Business
Are All Edibles The Same State to State?
Can I get the same gummies on a cross country road trip? Well no, um…maybe
People are getting in their cars or boarding planes and enjoying travel this year. According to the U.S. Travel Association, traveling is up 4% over 2019. Airports were a bit wild on Memorial Day weekend as people want to go and do. But intermingled with new experience people like also find comfort in things they know like Starbucks Coffee, Cracker Barrel breakfast, tried and true fast foods, and favorite edibles.
When you travel, you might find the same edible by the same brand, but is it exactly the same? After all, a Hershey bar in Texas is the same as in Toronto, Honolulu and New York City. It is a complicated answered mired in a slow moving Congress.
Adult-use marijuana is still illegal at the federal level, and interstate commerce between the states regulating the industry is not allowed. Rumors on Capitol Hill say once SAFE Banking passes, interstate commerce will be next. Even if just for connected states like California/Oregon/Washington or New York/New Jersey.
This is a bigger challenge than it seems since federal regulations dictate that legal, regulated cannabis products can only be sold within the same state where they are manufactured, from the seed to grow to the facility where the gummy is produced, packaged and distributed, to the dispensary where you buy the product.

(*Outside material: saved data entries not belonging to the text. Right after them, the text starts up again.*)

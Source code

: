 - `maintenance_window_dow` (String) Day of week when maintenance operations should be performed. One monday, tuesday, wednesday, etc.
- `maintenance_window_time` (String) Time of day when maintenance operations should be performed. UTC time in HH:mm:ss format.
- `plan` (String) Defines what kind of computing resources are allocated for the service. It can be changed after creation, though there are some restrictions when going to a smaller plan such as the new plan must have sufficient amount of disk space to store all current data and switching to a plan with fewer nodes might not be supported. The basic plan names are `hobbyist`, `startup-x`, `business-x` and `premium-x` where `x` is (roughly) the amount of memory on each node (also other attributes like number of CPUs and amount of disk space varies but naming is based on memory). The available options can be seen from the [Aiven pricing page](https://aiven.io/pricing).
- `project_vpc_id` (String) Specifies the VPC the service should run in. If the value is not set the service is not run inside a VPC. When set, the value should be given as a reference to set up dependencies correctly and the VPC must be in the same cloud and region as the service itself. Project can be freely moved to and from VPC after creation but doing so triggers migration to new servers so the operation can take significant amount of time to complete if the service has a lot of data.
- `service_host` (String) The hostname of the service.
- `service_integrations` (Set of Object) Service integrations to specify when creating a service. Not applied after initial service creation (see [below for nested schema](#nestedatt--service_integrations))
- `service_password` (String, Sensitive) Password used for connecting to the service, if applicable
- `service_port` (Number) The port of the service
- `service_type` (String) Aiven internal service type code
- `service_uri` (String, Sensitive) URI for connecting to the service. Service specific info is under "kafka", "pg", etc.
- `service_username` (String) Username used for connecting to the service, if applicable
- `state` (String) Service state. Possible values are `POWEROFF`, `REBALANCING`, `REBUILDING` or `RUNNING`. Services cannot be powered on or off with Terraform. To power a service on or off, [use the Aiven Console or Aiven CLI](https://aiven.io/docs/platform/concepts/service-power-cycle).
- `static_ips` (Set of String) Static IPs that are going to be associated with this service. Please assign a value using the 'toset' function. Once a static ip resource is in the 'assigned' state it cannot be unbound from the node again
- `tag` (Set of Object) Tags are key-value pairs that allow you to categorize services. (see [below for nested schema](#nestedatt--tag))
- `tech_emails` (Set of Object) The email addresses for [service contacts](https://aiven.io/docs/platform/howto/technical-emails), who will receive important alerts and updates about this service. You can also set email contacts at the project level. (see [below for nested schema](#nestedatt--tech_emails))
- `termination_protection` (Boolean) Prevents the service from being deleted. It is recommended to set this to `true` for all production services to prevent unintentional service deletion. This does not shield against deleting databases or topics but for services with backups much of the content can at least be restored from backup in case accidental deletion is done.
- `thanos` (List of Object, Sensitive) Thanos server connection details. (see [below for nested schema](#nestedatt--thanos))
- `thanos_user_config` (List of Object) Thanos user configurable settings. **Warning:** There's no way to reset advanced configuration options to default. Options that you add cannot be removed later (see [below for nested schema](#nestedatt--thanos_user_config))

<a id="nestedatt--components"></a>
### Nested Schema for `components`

Product companies cannot make their products from one hometown facility and then ship the finished product around the world.
This was a tricky situation but early leaders like Dixie Elixers (then known as Dixie Brands) took a page from McDonalds and Burger King and begin finding licensees to make exactly the same product in other states. Sort of a franchise model with tight control over quality.
Now this is tougher than it sounds. Some companies do it very well, think McDonalds. Other companies, like Dairy Queen are a bit more loosey goose.
Colorado based Wana Brands, which prides itself on quality control and has products in 15 states and Canada is more like McDonalds. Wana was sold to Canopy Grow, which has the alcohol giant Constellation Brands behind them. Their CEO, Nancy Whiteman, has the knowledge, runway and strength to ensure quality products from all their production products.
Not every company can do this and it makes it even harder for small startups to succeed. Think building a solid product and having trouble moving it out of your midsized state.
Another issue is fake products. Green Market Report did an article from industry sources. They share despite the continued prohibition of interstate commerce for cannabis, legally produced and packaged marijuana products from California are increasingly making their way to hundreds of smoke shops and bodegas in New York City. When questioned about where he’d obtained the goods, a proprietor said it from what’s known as a “burner distro” in California. In layman’s terms, he got it from a licensed California distribution company that willingly broke state law by shipping legal cannabis out of state.
It is also rumored some of the “verified California products” sold in NYC are knocks offs. Not unlike the Channel and Guccci bags on Canal Street.
So if you are traveling this summer you have a couple of options. One, try something new or, if you have to have a favorite, go online and see where they sell their product around the US and Canada.